Entries taken from a collection
════════════════════
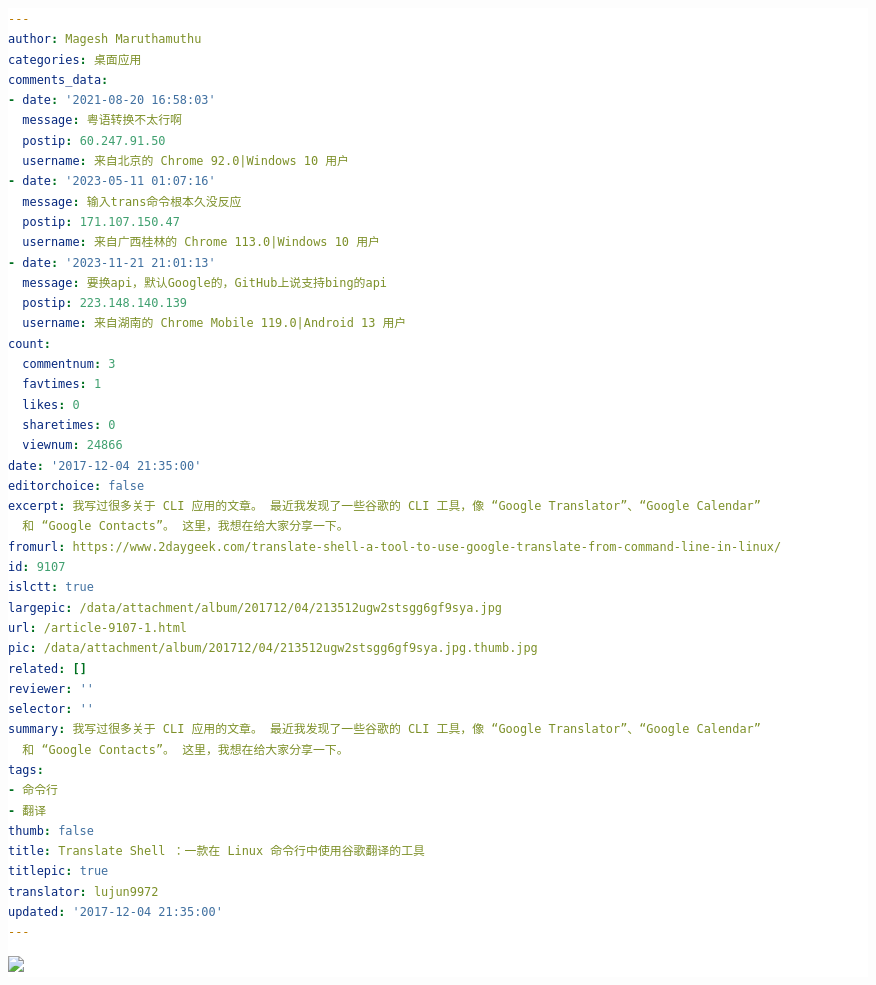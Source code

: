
```yaml
---
author: Magesh Maruthamuthu
categories: 桌面应用
comments_data:
- date: '2021-08-20 16:58:03'
  message: 粤语转换不太行啊
  postip: 60.247.91.50
  username: 来自北京的 Chrome 92.0|Windows 10 用户
- date: '2023-05-11 01:07:16'
  message: 输入trans命令根本久没反应
  postip: 171.107.150.47
  username: 来自广西桂林的 Chrome 113.0|Windows 10 用户
- date: '2023-11-21 21:01:13'
  message: 要换api，默认Google的，GitHub上说支持bing的api
  postip: 223.148.140.139
  username: 来自湖南的 Chrome Mobile 119.0|Android 13 用户
count:
  commentnum: 3
  favtimes: 1
  likes: 0
  sharetimes: 0
  viewnum: 24866
date: '2017-12-04 21:35:00'
editorchoice: false
excerpt: 我写过很多关于 CLI 应用的文章。 最近我发现了一些谷歌的 CLI 工具，像 “Google Translator”、“Google Calendar”
  和 “Google Contacts”。 这里，我想在给大家分享一下。
fromurl: https://www.2daygeek.com/translate-shell-a-tool-to-use-google-translate-from-command-line-in-linux/
id: 9107
islctt: true
largepic: /data/attachment/album/201712/04/213512ugw2stsgg6gf9sya.jpg
url: /article-9107-1.html
pic: /data/attachment/album/201712/04/213512ugw2stsgg6gf9sya.jpg.thumb.jpg
related: []
reviewer: ''
selector: ''
summary: 我写过很多关于 CLI 应用的文章。 最近我发现了一些谷歌的 CLI 工具，像 “Google Translator”、“Google Calendar”
  和 “Google Contacts”。 这里，我想在给大家分享一下。
tags:
- 命令行
- 翻译
thumb: false
title: Translate Shell ：一款在 Linux 命令行中使用谷歌翻译的工具
titlepic: true
translator: lujun9972
updated: '2017-12-04 21:35:00'
---
```


![](/data/attachment/album/201712/04/213512ugw2stsgg6gf9sya.jpg)
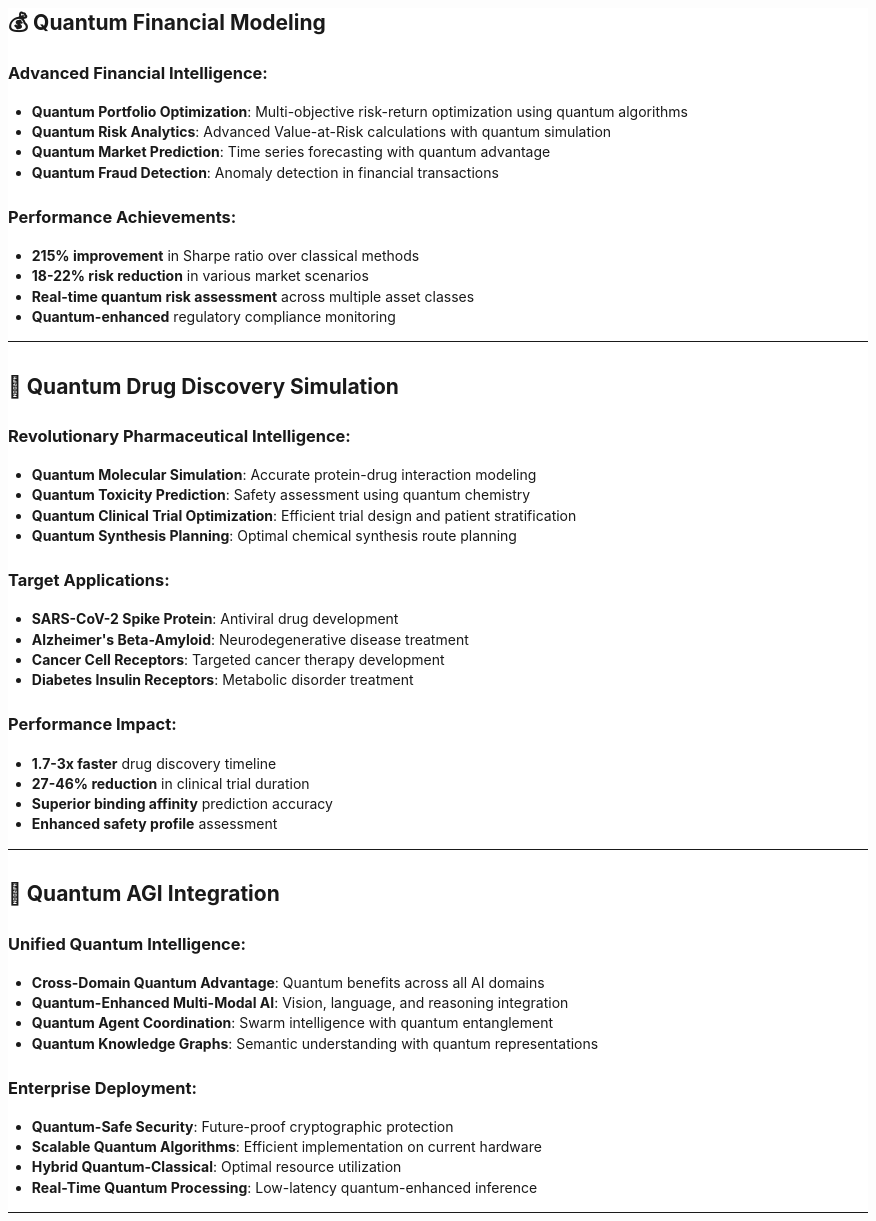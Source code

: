 
## 💰 Quantum Financial Modeling

### Advanced Financial Intelligence:
- **Quantum Portfolio Optimization**: Multi-objective risk-return optimization using quantum algorithms
- **Quantum Risk Analytics**: Advanced Value-at-Risk calculations with quantum simulation
- **Quantum Market Prediction**: Time series forecasting with quantum advantage
- **Quantum Fraud Detection**: Anomaly detection in financial transactions

### Performance Achievements:
- **215% improvement** in Sharpe ratio over classical methods
- **18-22% risk reduction** in various market scenarios
- **Real-time quantum risk assessment** across multiple asset classes
- **Quantum-enhanced** regulatory compliance monitoring

---

## 💊 Quantum Drug Discovery Simulation

### Revolutionary Pharmaceutical Intelligence:
- **Quantum Molecular Simulation**: Accurate protein-drug interaction modeling
- **Quantum Toxicity Prediction**: Safety assessment using quantum chemistry
- **Quantum Clinical Trial Optimization**: Efficient trial design and patient stratification
- **Quantum Synthesis Planning**: Optimal chemical synthesis route planning

### Target Applications:
- **SARS-CoV-2 Spike Protein**: Antiviral drug development
- **Alzheimer's Beta-Amyloid**: Neurodegenerative disease treatment
- **Cancer Cell Receptors**: Targeted cancer therapy development
- **Diabetes Insulin Receptors**: Metabolic disorder treatment

### Performance Impact:
- **1.7-3x faster** drug discovery timeline
- **27-46% reduction** in clinical trial duration
- **Superior binding affinity** prediction accuracy
- **Enhanced safety profile** assessment

---

## 🎯 Quantum AGI Integration

### Unified Quantum Intelligence:
- **Cross-Domain Quantum Advantage**: Quantum benefits across all AI domains
- **Quantum-Enhanced Multi-Modal AI**: Vision, language, and reasoning integration
- **Quantum Agent Coordination**: Swarm intelligence with quantum entanglement
- **Quantum Knowledge Graphs**: Semantic understanding with quantum representations

### Enterprise Deployment:
- **Quantum-Safe Security**: Future-proof cryptographic protection
- **Scalable Quantum Algorithms**: Efficient implementation on current hardware
- **Hybrid Quantum-Classical**: Optimal resource utilization
- **Real-Time Quantum Processing**: Low-latency quantum-enhanced inference

---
════════════════════
- [INSTRUCTIONS FOR THE TASK]
Reproduce every entry above in full and exactly, though not its pictures.

- [EXPECTED ANSWER]
Source code

:
```yaml
---
author: Magesh Maruthamuthu
categories: 桌面应用
comments_data:
- date: '2021-08-20 16:58:03'
  message: 粤语转换不太行啊
  postip: 60.247.91.50
  username: 来自北京的 Chrome 92.0|Windows 10 用户
- date: '2023-05-11 01:07:16'
  message: 输入trans命令根本久没反应
  postip: 171.107.150.47
  username: 来自广西桂林的 Chrome 113.0|Windows 10 用户
- date: '2023-11-21 21:01:13'
  message: 要换api，默认Google的，GitHub上说支持bing的api
  postip: 223.148.140.139
  username: 来自湖南的 Chrome Mobile 119.0|Android 13 用户
count:
  commentnum: 3
  favtimes: 1
  likes: 0
  sharetimes: 0
  viewnum: 24866
date: '2017-12-04 21:35:00'
editorchoice: false
excerpt: 我写过很多关于 CLI 应用的文章。 最近我发现了一些谷歌的 CLI 工具，像 “Google Translator”、“Google Calendar”
  和 “Google Contacts”。 这里，我想在给大家分享一下。
fromurl: https://www.2daygeek.com/translate-shell-a-tool-to-use-google-translate-from-command-line-in-linux/
id: 9107
islctt: true
largepic: /data/attachment/album/201712/04/213512ugw2stsgg6gf9sya.jpg
url: /article-9107-1.html
pic: /data/attachment/album/201712/04/213512ugw2stsgg6gf9sya.jpg.thumb.jpg
related: []
reviewer: ''
selector: ''
summary: 我写过很多关于 CLI 应用的文章。 最近我发现了一些谷歌的 CLI 工具，像 “Google Translator”、“Google Calendar”
  和 “Google Contacts”。 这里，我想在给大家分享一下。
tags:
- 命令行
- 翻译
thumb: false
title: Translate Shell ：一款在 Linux 命令行中使用谷歌翻译的工具
titlepic: true
translator: lujun9972
updated: '2017-12-04 21:35:00'
---
```


![](/data/attachment/album/201712/04/213512ugw2stsgg6gf9sya.jpg)
Source code

: 
## 💰 Quantum Financial Modeling

### Advanced Financial Intelligence:
- **Quantum Portfolio Optimization**: Multi-objective risk-return optimization using quantum algorithms
- **Quantum Risk Analytics**: Advanced Value-at-Risk calculations with quantum simulation
- **Quantum Market Prediction**: Time series forecasting with quantum advantage
- **Quantum Fraud Detection**: Anomaly detection in financial transactions

### Performance Achievements:
- **215% improvement** in Sharpe ratio over classical methods
- **18-22% risk reduction** in various market scenarios
- **Real-time quantum risk assessment** across multiple asset classes
- **Quantum-enhanced** regulatory compliance monitoring

---

## 💊 Quantum Drug Discovery Simulation

### Revolutionary Pharmaceutical Intelligence:
- **Quantum Molecular Simulation**: Accurate protein-drug interaction modeling
- **Quantum Toxicity Prediction**: Safety assessment using quantum chemistry
- **Quantum Clinical Trial Optimization**: Efficient trial design and patient stratification
- **Quantum Synthesis Planning**: Optimal chemical synthesis route planning

### Target Applications:
- **SARS-CoV-2 Spike Protein**: Antiviral drug development
- **Alzheimer's Beta-Amyloid**: Neurodegenerative disease treatment
- **Cancer Cell Receptors**: Targeted cancer therapy development
- **Diabetes Insulin Receptors**: Metabolic disorder treatment

### Performance Impact:
- **1.7-3x faster** drug discovery timeline
- **27-46% reduction** in clinical trial duration
- **Superior binding affinity** prediction accuracy
- **Enhanced safety profile** assessment

---

## 🎯 Quantum AGI Integration

### Unified Quantum Intelligence:
- **Cross-Domain Quantum Advantage**: Quantum benefits across all AI domains
- **Quantum-Enhanced Multi-Modal AI**: Vision, language, and reasoning integration
- **Quantum Agent Coordination**: Swarm intelligence with quantum entanglement
- **Quantum Knowledge Graphs**: Semantic understanding with quantum representations

### Enterprise Deployment:
- **Quantum-Safe Security**: Future-proof cryptographic protection
- **Scalable Quantum Algorithms**: Efficient implementation on current hardware
- **Hybrid Quantum-Classical**: Optimal resource utilization
- **Real-Time Quantum Processing**: Low-latency quantum-enhanced inference

---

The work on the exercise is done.